### YOUR GOAL:
Every entry, exactly as given, must be retyped.
*** Opening of ENTRIES PROVIDED ***
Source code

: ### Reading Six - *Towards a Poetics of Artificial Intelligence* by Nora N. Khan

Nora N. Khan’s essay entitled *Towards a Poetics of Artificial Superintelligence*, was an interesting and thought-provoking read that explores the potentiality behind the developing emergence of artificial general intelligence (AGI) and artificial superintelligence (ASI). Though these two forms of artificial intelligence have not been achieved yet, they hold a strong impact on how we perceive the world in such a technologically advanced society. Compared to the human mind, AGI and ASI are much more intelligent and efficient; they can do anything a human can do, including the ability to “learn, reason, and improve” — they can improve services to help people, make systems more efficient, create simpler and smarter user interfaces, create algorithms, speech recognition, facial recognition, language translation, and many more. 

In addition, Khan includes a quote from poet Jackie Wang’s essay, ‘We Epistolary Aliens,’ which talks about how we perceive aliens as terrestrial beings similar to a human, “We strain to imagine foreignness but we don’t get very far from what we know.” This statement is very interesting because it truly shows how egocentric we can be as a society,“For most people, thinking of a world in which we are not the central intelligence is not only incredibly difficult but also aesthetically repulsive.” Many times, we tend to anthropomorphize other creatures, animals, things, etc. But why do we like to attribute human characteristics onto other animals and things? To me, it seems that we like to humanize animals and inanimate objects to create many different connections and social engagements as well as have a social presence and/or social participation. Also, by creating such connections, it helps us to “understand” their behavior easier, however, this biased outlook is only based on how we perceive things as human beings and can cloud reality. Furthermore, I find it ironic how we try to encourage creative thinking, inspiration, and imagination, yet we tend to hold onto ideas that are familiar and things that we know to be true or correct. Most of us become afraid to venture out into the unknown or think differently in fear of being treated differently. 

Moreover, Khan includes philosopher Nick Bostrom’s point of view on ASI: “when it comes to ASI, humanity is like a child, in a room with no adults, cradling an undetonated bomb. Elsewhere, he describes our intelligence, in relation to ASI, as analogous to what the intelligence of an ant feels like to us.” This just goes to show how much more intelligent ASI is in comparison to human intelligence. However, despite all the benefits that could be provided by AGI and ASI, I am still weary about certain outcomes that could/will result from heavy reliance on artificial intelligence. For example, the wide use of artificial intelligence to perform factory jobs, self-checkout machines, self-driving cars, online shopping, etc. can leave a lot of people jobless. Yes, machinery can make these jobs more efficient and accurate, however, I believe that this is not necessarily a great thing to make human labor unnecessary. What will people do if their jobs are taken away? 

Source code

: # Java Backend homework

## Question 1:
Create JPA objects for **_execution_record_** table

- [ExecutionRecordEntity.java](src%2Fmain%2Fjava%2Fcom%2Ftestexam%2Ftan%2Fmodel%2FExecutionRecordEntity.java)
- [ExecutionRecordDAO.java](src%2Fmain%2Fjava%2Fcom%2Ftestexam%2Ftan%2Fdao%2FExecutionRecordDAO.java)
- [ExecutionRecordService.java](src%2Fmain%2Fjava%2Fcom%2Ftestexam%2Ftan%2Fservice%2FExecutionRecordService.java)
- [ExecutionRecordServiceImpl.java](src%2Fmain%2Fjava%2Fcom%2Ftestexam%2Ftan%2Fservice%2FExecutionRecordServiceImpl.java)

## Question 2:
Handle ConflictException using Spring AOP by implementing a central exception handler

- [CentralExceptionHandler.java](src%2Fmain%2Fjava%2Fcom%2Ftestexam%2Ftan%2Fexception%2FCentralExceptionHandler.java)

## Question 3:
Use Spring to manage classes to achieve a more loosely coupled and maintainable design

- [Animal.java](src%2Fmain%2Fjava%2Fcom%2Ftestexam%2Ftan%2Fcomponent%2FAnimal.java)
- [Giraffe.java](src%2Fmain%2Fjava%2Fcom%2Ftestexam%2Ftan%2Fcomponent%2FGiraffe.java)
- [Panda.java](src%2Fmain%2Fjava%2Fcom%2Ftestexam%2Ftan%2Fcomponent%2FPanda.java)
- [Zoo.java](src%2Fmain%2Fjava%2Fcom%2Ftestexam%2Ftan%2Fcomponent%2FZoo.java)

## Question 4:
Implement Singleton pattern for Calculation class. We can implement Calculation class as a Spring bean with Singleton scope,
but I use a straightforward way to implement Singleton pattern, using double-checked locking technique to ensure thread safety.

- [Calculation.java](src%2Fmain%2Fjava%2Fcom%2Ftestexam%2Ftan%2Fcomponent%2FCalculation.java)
*** Close of ENTRIES PROVIDED ***
### OUTPUT OF THE EXERCISE:
Source code

: ### Reading Six - *Towards a Poetics of Artificial Intelligence* by Nora N. Khan

Nora N. Khan’s essay entitled *Towards a Poetics of Artificial Superintelligence*, was an interesting and thought-provoking read that explores the potentiality behind the developing emergence of artificial general intelligence (AGI) and artificial superintelligence (ASI). Though these two forms of artificial intelligence have not been achieved yet, they hold a strong impact on how we perceive the world in such a technologically advanced society. Compared to the human mind, AGI and ASI are much more intelligent and efficient; they can do anything a human can do, including the ability to “learn, reason, and improve” — they can improve services to help people, make systems more efficient, create simpler and smarter user interfaces, create algorithms, speech recognition, facial recognition, language translation, and many more. 

In addition, Khan includes a quote from poet Jackie Wang’s essay, ‘We Epistolary Aliens,’ which talks about how we perceive aliens as terrestrial beings similar to a human, “We strain to imagine foreignness but we don’t get very far from what we know.” This statement is very interesting because it truly shows how egocentric we can be as a society,“For most people, thinking of a world in which we are not the central intelligence is not only incredibly difficult but also aesthetically repulsive.” Many times, we tend to anthropomorphize other creatures, animals, things, etc. But why do we like to attribute human characteristics onto other animals and things? To me, it seems that we like to humanize animals and inanimate objects to create many different connections and social engagements as well as have a social presence and/or social participation. Also, by creating such connections, it helps us to “understand” their behavior easier, however, this biased outlook is only based on how we perceive things as human beings and can cloud reality. Furthermore, I find it ironic how we try to encourage creative thinking, inspiration, and imagination, yet we tend to hold onto ideas that are familiar and things that we know to be true or correct. Most of us become afraid to venture out into the unknown or think differently in fear of being treated differently. 

Moreover, Khan includes philosopher Nick Bostrom’s point of view on ASI: “when it comes to ASI, humanity is like a child, in a room with no adults, cradling an undetonated bomb. Elsewhere, he describes our intelligence, in relation to ASI, as analogous to what the intelligence of an ant feels like to us.” This just goes to show how much more intelligent ASI is in comparison to human intelligence. However, despite all the benefits that could be provided by AGI and ASI, I am still weary about certain outcomes that could/will result from heavy reliance on artificial intelligence. For example, the wide use of artificial intelligence to perform factory jobs, self-checkout machines, self-driving cars, online shopping, etc. can leave a lot of people jobless. Yes, machinery can make these jobs more efficient and accurate, however, I believe that this is not necessarily a great thing to make human labor unnecessary. What will people do if their jobs are taken away? 

Source code

: # Java Backend homework

## Question 1:
Create JPA objects for **_execution_record_** table

- [ExecutionRecordEntity.java](src%2Fmain%2Fjava%2Fcom%2Ftestexam%2Ftan%2Fmodel%2FExecutionRecordEntity.java)
- [ExecutionRecordDAO.java](src%2Fmain%2Fjava%2Fcom%2Ftestexam%2Ftan%2Fdao%2FExecutionRecordDAO.java)
- [ExecutionRecordService.java](src%2Fmain%2Fjava%2Fcom%2Ftestexam%2Ftan%2Fservice%2FExecutionRecordService.java)
- [ExecutionRecordServiceImpl.java](src%2Fmain%2Fjava%2Fcom%2Ftestexam%2Ftan%2Fservice%2FExecutionRecordServiceImpl.java)

## Question 2:
Handle ConflictException using Spring AOP by implementing a central exception handler

- [CentralExceptionHandler.java](src%2Fmain%2Fjava%2Fcom%2Ftestexam%2Ftan%2Fexception%2FCentralExceptionHandler.java)

## Question 3:
Use Spring to manage classes to achieve a more loosely coupled and maintainable design

- [Animal.java](src%2Fmain%2Fjava%2Fcom%2Ftestexam%2Ftan%2Fcomponent%2FAnimal.java)
- [Giraffe.java](src%2Fmain%2Fjava%2Fcom%2Ftestexam%2Ftan%2Fcomponent%2FGiraffe.java)
- [Panda.java](src%2Fmain%2Fjava%2Fcom%2Ftestexam%2Ftan%2Fcomponent%2FPanda.java)
- [Zoo.java](src%2Fmain%2Fjava%2Fcom%2Ftestexam%2Ftan%2Fcomponent%2FZoo.java)

## Question 4:
Implement Singleton pattern for Calculation class. We can implement Calculation class as a Spring bean with Singleton scope,
but I use a straightforward way to implement Singleton pattern, using double-checked locking technique to ensure thread safety.

- [Calculation.java](src%2Fmain%2Fjava%2Fcom%2Ftestexam%2Ftan%2Fcomponent%2FCalculation.java)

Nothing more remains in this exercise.